AI Visual Insight: The image should show the evaluation metrics printed in the terminal, including MAE, RMSE, MAPE, and R². Together, these metrics describe error magnitude, relative error, and goodness of fit.

Visualization results show that the model is better at trend tracking than extreme-point prediction

The full-timeline prediction chart usually shows a close match between the predicted and actual lines, while a zoomed-in test-set view exposes deviations more clearly during periods of extreme volatility. This is a typical LSTM behavior in financial applications: strong on trend, weaker on spikes.

AI Visual Insight: The image should include line plots of actual and predicted values across the full sample, shaded training/validation/test regions, and a zoomed test section, making it easy to inspect fit consistency and where errors are concentrated.

AI Visual Insight: This image should be an error analysis panel, typically including a residual time series, an error histogram, and an actual-vs-predicted scatter plot. These views help identify systematic bias, whether the error distribution is symmetric, and whether the fit approaches the ideal diagonal line.

The final model can also be saved as gold_price_lstm.pt and used for next-day inference based on the most recent 30 days of data.

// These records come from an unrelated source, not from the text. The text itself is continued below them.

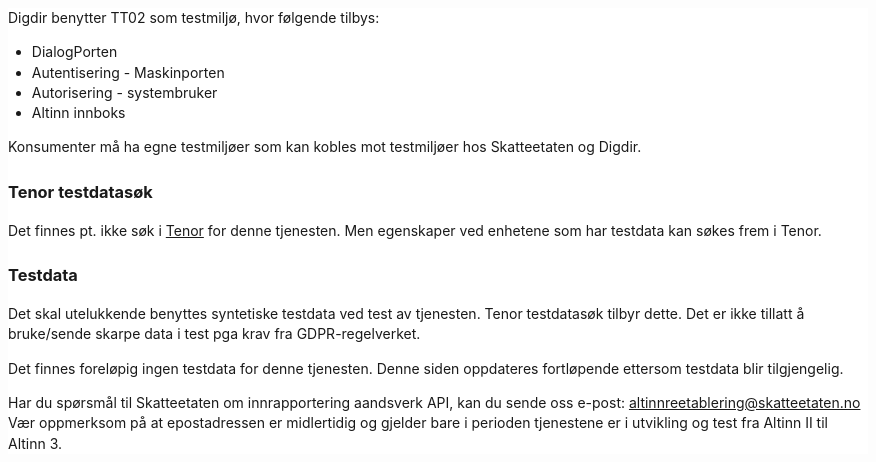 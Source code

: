 Digdir benytter TT02 som testmiljø, hvor følgende tilbys:
* DialogPorten
* Autentisering - Maskinporten
* Autorisering - systembruker
* Altinn innboks

Konsumenter må ha egne testmiljøer som kan kobles mot testmiljøer hos Skatteetaten og Digdir.

### Tenor testdatasøk

Det finnes pt. ikke søk i [Tenor](https://github.com/Skatteetaten/api-dokumentasjon/blob/main/docs/test/tenor.md) for
denne tjenesten. Men egenskaper ved enhetene som har testdata kan søkes frem i Tenor.

### Testdata

Det skal utelukkende benyttes syntetiske testdata ved test av tjenesten. Tenor testdatasøk tilbyr dette.
Det er ikke tillatt å bruke/sende skarpe data i test pga krav fra GDPR-regelverket.

Det finnes foreløpig ingen testdata for denne tjenesten. Denne siden oppdateres fortløpende ettersom testdata blir
tilgjengelig.

</TabItem>
<TabItem headerText="Kontakt oss" itemKey="itemKey-6">

Har du spørsmål til Skatteetaten om innrapportering aandsverk API, kan du sende oss
e-post: [altinnreetablering\@skatteetaten.no](mailto:altinnreetablering@skatteetaten.no)  
Vær oppmerksom på at epostadressen er midlertidig og gjelder bare i perioden tjenestene er i utvikling og test fra
Altinn II til Altinn 3.

</TabItem>
</Tabs>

This shows that the project is not just a teaching example, but also has a basic deployment-ready form.

AI Visual Insight: The image should show a final performance summary panel, including a bar chart of key metrics and a configuration table listing items such as window length, parameter count, optimizer, and loss function for quick experiment review.

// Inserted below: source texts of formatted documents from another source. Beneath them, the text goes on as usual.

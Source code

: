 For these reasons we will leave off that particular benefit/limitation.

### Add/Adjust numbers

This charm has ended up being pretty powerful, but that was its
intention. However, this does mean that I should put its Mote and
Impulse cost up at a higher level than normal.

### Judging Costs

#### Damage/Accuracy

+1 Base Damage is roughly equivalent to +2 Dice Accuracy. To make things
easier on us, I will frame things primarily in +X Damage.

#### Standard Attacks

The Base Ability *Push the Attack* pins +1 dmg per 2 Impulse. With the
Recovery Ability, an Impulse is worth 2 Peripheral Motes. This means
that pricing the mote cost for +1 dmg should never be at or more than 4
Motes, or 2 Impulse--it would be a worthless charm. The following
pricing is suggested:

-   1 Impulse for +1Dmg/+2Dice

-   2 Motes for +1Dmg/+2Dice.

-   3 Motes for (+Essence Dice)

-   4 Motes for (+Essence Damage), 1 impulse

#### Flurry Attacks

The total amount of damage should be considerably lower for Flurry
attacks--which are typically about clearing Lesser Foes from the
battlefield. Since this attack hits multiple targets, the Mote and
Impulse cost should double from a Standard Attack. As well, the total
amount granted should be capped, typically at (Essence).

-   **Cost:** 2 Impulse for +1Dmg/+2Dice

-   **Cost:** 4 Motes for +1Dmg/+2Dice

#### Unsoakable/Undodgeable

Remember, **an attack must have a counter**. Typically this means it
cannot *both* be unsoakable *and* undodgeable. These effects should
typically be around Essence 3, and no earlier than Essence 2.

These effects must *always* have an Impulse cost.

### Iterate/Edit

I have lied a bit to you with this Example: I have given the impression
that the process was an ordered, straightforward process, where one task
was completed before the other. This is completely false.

The engineering value of this project lies in its complete time series forecasting template

From data cleaning, indicator construction, and sliding-window modeling to training control, error analysis, and model persistence, the workflow is complete and reusable. By replacing the data source and feature columns, the same template can be applied to crude oil, exchange rates, equities, or sales forecasting.

Further optimization directions include adding macroeconomic variables, holiday features, and multi-step forecasting tasks, as well as experimenting with BiLSTM, TCN, Transformer, or Attention-based hybrid architectures to improve robustness under extreme market conditions.

FAQ

Why doesn’t this project randomly shuffle the dataset?

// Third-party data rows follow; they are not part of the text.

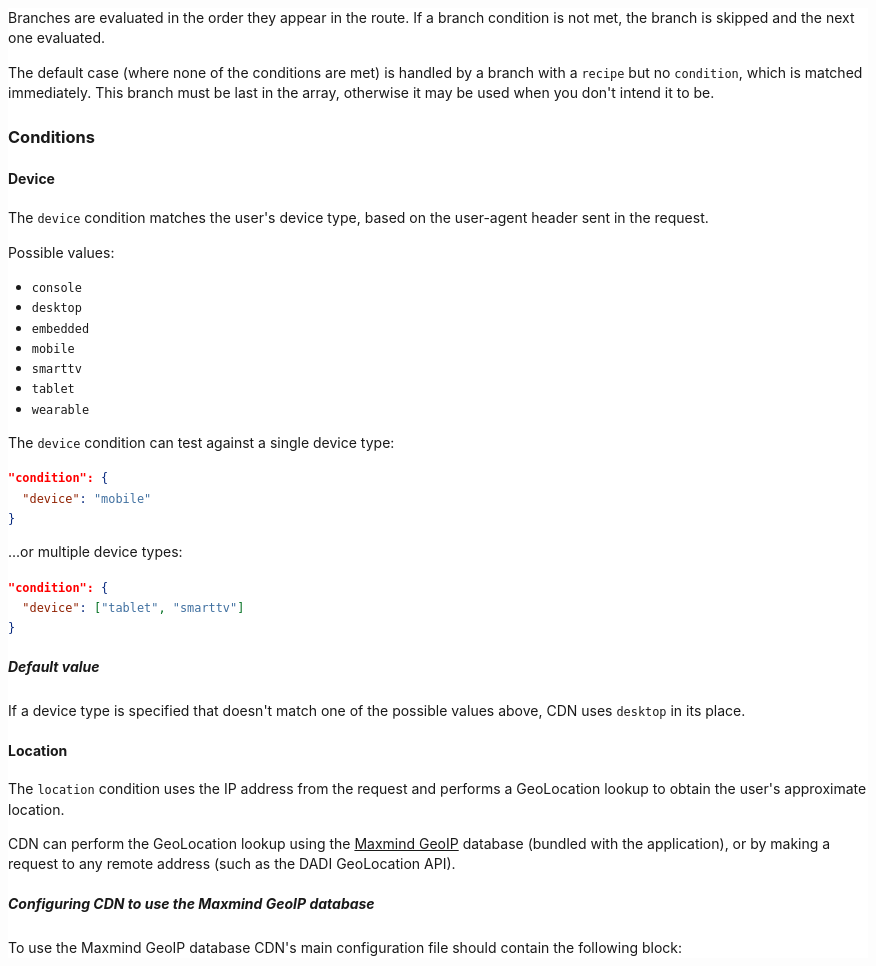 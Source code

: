 Branches are evaluated in the order they appear in the route. If a branch condition is not met, the branch is skipped and the next one evaluated.

The default case (where none of the conditions are met) is handled by a branch with a `recipe` but no `condition`, which is matched immediately. This branch must be last in the array, otherwise it may be used when you don't intend it to be.

### Conditions

#### Device

The `device` condition matches the user's device type, based on the user-agent header sent in the request.

Possible values:

- `console`
- `desktop`
- `embedded`
- `mobile`
- `smarttv`
- `tablet`
- `wearable`

The `device` condition can test against a single device type:

```json
"condition": {
  "device": "mobile"
}
```

...or multiple device types:

```json
"condition": {
  "device": ["tablet", "smarttv"]
}
```

##### Default value

If a device type is specified that doesn't match one of the possible values above, CDN uses `desktop` in its place.

#### Location

The `location` condition uses the IP address from the request and performs a GeoLocation lookup to obtain the user's approximate location.

CDN can perform the GeoLocation lookup using the [Maxmind GeoIP](http://dev.maxmind.com/geoip/) database (bundled with the application), or by making a request to any remote address (such as the DADI GeoLocation API).

##### Configuring CDN to use the Maxmind GeoIP database

To use the Maxmind GeoIP database CDN's main configuration file should contain the following block:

Because time series data has a strict chronological order. Random shuffling leaks future information into the past and produces overly optimistic evaluation results. The correct approach is to split the training, validation, and test sets in time order.

Why add technical indicators such as moving averages, volatility, and momentum?

These indicators transform raw price changes into more interpretable features such as trend, dispersion, and deviation. They help the LSTM learn market structure faster instead of merely memorizing raw numeric values.

Can this model be used directly for live trading?

No. It should be treated as a research forecasting baseline rather than a production trading strategy. Before it can support live deployment, you need to incorporate transaction costs, slippage, risk controls, a backtesting framework, and macro-event shock handling.

Core Summary

This article reconstructs a PyTorch-based LSTM gold price forecasting project, covering data cleaning, technical indicator engineering, sliding-window modeling, training optimization, and error analysis. It includes key code snippets and chart interpretation, making it a practical template for financial time series forecasting.